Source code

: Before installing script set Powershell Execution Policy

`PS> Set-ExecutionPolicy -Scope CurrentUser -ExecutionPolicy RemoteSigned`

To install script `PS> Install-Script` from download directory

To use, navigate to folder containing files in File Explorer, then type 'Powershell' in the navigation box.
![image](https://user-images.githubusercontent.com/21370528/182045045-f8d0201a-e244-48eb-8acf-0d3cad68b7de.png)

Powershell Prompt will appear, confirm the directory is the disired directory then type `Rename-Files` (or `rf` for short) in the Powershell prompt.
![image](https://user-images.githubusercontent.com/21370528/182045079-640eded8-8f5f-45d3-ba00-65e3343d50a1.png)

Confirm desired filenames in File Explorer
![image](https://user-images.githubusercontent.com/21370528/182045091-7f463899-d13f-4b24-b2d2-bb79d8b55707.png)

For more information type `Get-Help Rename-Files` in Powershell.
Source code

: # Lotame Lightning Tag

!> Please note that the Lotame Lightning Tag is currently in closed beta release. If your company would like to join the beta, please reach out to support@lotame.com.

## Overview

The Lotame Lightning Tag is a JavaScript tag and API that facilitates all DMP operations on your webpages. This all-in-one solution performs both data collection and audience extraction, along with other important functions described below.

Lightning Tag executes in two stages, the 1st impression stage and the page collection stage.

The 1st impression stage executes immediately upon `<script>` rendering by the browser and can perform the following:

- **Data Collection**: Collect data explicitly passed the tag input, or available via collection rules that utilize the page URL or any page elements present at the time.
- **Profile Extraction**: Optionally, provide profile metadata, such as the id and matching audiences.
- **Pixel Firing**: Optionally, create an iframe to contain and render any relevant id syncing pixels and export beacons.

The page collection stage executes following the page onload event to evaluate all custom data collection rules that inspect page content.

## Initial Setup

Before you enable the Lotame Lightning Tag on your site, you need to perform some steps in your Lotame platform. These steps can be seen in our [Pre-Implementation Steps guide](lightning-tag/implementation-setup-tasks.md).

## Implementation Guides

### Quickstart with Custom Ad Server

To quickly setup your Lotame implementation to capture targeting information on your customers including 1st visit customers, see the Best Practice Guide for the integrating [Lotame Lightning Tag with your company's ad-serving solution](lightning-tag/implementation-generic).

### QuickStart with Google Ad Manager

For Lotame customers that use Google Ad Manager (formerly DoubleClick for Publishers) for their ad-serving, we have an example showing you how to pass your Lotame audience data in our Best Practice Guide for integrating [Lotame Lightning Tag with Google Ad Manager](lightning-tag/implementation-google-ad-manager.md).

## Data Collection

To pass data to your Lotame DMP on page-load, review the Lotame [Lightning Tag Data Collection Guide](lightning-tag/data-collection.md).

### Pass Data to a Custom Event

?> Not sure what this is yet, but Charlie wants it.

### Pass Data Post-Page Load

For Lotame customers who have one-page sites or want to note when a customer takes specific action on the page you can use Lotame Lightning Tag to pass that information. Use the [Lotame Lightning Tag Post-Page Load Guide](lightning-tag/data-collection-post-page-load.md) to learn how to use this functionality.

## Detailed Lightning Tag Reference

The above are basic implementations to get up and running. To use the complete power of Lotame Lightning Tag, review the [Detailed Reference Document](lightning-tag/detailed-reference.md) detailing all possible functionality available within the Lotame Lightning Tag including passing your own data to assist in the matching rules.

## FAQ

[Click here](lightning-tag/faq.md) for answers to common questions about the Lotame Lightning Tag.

::::::

**Exercise instructions**
Make an exact copy of every record in the listing.

**Exercise response**
Source code

: Before installing script set Powershell Execution Policy

`PS> Set-ExecutionPolicy -Scope CurrentUser -ExecutionPolicy RemoteSigned`

To install script `PS> Install-Script` from download directory

To use, navigate to folder containing files in File Explorer, then type 'Powershell' in the navigation box.
![image](https://user-images.githubusercontent.com/21370528/182045045-f8d0201a-e244-48eb-8acf-0d3cad68b7de.png)

Powershell Prompt will appear, confirm the directory is the disired directory then type `Rename-Files` (or `rf` for short) in the Powershell prompt.
![image](https://user-images.githubusercontent.com/21370528/182045079-640eded8-8f5f-45d3-ba00-65e3343d50a1.png)

Confirm desired filenames in File Explorer
![image](https://user-images.githubusercontent.com/21370528/182045091-7f463899-d13f-4b24-b2d2-bb79d8b55707.png)

For more information type `Get-Help Rename-Files` in Powershell.
Source code

: # Lotame Lightning Tag

!> Please note that the Lotame Lightning Tag is currently in closed beta release. If your company would like to join the beta, please reach out to support@lotame.com.

## Overview

The Lotame Lightning Tag is a JavaScript tag and API that facilitates all DMP operations on your webpages. This all-in-one solution performs both data collection and audience extraction, along with other important functions described below.

Lightning Tag executes in two stages, the 1st impression stage and the page collection stage.

The 1st impression stage executes immediately upon `<script>` rendering by the browser and can perform the following:

- **Data Collection**: Collect data explicitly passed the tag input, or available via collection rules that utilize the page URL or any page elements present at the time.
- **Profile Extraction**: Optionally, provide profile metadata, such as the id and matching audiences.
- **Pixel Firing**: Optionally, create an iframe to contain and render any relevant id syncing pixels and export beacons.

The page collection stage executes following the page onload event to evaluate all custom data collection rules that inspect page content.

## Initial Setup

Before you enable the Lotame Lightning Tag on your site, you need to perform some steps in your Lotame platform. These steps can be seen in our [Pre-Implementation Steps guide](lightning-tag/implementation-setup-tasks.md).

## Implementation Guides

### Quickstart with Custom Ad Server

To quickly setup your Lotame implementation to capture targeting information on your customers including 1st visit customers, see the Best Practice Guide for the integrating [Lotame Lightning Tag with your company's ad-serving solution](lightning-tag/implementation-generic).

### QuickStart with Google Ad Manager

For Lotame customers that use Google Ad Manager (formerly DoubleClick for Publishers) for their ad-serving, we have an example showing you how to pass your Lotame audience data in our Best Practice Guide for integrating [Lotame Lightning Tag with Google Ad Manager](lightning-tag/implementation-google-ad-manager.md).

## Data Collection

To pass data to your Lotame DMP on page-load, review the Lotame [Lightning Tag Data Collection Guide](lightning-tag/data-collection.md).

### Pass Data to a Custom Event

?> Not sure what this is yet, but Charlie wants it.

### Pass Data Post-Page Load

For Lotame customers who have one-page sites or want to note when a customer takes specific action on the page you can use Lotame Lightning Tag to pass that information. Use the [Lotame Lightning Tag Post-Page Load Guide](lightning-tag/data-collection-post-page-load.md) to learn how to use this functionality.

## Detailed Lightning Tag Reference

The above are basic implementations to get up and running. To use the complete power of Lotame Lightning Tag, review the [Detailed Reference Document](lightning-tag/detailed-reference.md) detailing all possible functionality available within the Lotame Lightning Tag including passing your own data to assist in the matching rules.

## FAQ

[Click here](lightning-tag/faq.md) for answers to common questions about the Lotame Lightning Tag.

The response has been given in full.